- **Saved data entries**:
════

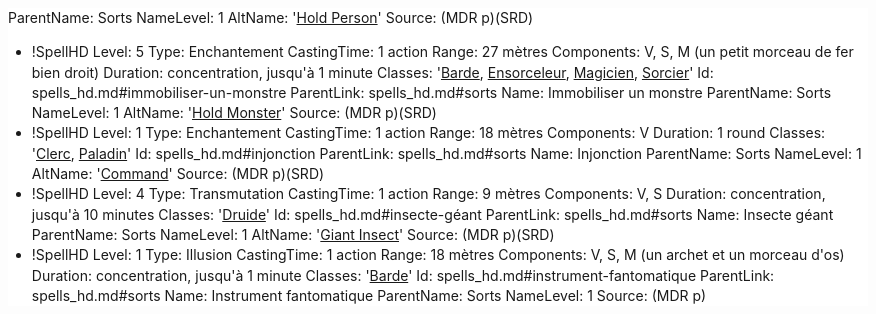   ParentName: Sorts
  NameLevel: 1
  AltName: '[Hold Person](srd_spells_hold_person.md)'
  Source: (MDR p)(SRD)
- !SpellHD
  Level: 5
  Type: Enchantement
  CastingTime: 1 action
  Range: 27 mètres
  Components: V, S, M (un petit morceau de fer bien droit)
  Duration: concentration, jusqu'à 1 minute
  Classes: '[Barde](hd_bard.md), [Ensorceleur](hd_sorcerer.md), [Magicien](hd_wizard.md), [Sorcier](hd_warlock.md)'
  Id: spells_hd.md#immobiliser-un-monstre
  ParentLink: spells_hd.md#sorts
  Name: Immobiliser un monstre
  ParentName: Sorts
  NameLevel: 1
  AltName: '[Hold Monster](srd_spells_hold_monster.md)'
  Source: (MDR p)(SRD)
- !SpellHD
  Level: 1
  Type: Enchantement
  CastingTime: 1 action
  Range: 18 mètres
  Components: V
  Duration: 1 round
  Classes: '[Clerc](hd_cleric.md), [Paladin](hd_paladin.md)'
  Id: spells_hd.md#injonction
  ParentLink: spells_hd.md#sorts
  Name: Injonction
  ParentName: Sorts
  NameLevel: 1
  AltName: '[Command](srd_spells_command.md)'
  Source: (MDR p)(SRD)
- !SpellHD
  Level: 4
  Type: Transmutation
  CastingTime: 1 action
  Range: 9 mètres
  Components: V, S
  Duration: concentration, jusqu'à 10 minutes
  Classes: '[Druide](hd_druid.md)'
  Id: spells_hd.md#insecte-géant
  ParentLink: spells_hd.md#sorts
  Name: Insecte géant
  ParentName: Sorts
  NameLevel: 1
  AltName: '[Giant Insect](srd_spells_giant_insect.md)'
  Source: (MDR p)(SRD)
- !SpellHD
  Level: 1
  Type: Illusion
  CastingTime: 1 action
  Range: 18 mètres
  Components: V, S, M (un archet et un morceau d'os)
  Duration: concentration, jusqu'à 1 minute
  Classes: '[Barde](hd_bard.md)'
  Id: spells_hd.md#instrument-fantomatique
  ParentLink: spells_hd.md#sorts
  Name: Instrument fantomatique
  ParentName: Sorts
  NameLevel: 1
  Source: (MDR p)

════

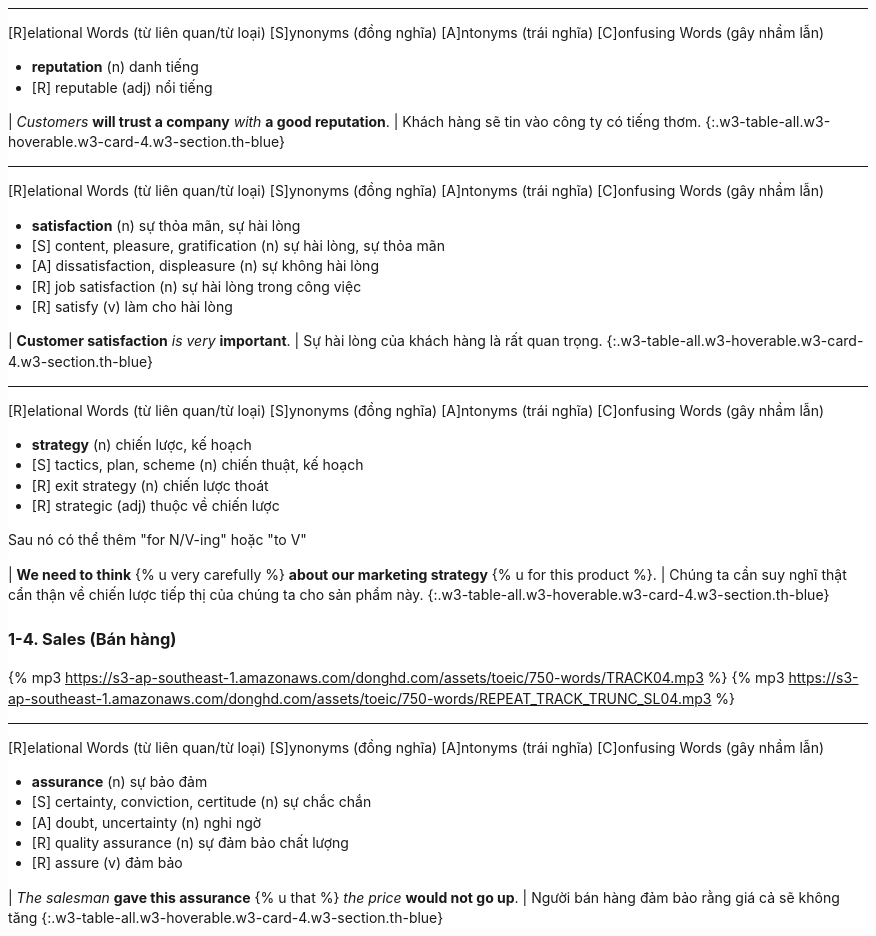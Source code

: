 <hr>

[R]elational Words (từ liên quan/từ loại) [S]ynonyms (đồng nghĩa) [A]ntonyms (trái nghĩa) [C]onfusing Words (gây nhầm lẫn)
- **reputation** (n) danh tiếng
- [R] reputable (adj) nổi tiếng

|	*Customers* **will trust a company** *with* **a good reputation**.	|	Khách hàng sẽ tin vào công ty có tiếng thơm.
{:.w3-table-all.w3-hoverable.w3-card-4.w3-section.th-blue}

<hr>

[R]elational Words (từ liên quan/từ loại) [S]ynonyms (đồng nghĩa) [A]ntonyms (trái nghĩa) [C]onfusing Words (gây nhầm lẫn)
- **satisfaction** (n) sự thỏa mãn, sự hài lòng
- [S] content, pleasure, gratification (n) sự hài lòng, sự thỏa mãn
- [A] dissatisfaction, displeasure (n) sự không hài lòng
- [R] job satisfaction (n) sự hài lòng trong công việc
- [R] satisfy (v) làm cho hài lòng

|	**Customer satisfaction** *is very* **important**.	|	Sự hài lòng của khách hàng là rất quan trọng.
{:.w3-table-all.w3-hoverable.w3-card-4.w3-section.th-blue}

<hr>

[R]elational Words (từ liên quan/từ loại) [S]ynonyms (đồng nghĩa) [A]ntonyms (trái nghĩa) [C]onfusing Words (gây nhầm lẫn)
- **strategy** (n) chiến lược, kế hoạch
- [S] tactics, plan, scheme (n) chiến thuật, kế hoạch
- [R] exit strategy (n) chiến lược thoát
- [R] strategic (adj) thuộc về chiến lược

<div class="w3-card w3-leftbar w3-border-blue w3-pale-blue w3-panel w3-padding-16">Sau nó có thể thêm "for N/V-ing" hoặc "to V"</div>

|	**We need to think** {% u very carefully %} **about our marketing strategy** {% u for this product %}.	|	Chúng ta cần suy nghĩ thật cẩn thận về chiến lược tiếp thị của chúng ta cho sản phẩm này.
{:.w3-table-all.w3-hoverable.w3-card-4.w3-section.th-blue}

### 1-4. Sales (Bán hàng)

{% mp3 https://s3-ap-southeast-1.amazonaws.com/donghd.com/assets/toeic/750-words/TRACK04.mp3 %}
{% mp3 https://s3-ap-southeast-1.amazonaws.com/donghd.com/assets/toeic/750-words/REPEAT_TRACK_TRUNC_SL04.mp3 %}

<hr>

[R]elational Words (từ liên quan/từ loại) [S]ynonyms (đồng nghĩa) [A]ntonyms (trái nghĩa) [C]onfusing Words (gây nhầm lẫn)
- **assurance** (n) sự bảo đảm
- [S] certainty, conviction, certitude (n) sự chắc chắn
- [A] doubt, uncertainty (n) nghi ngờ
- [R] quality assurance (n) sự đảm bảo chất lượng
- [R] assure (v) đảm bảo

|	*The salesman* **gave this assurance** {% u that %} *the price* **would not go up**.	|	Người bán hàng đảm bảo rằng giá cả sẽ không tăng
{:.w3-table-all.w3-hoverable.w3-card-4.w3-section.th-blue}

════

- **What the exercise asks**: Which lines in the data above hold the string "assets"? Show each one.

- **Output for this exercise**:
{% mp3 https://s3-ap-southeast-1.amazonaws.com/donghd.com/assets/toeic/750-words/TRACK04.mp3 %}
{% mp3 https://s3-ap-southeast-1.amazonaws.com/donghd.com/assets/toeic/750-words/REPEAT_TRACK_TRUNC_SL04.mp3 %}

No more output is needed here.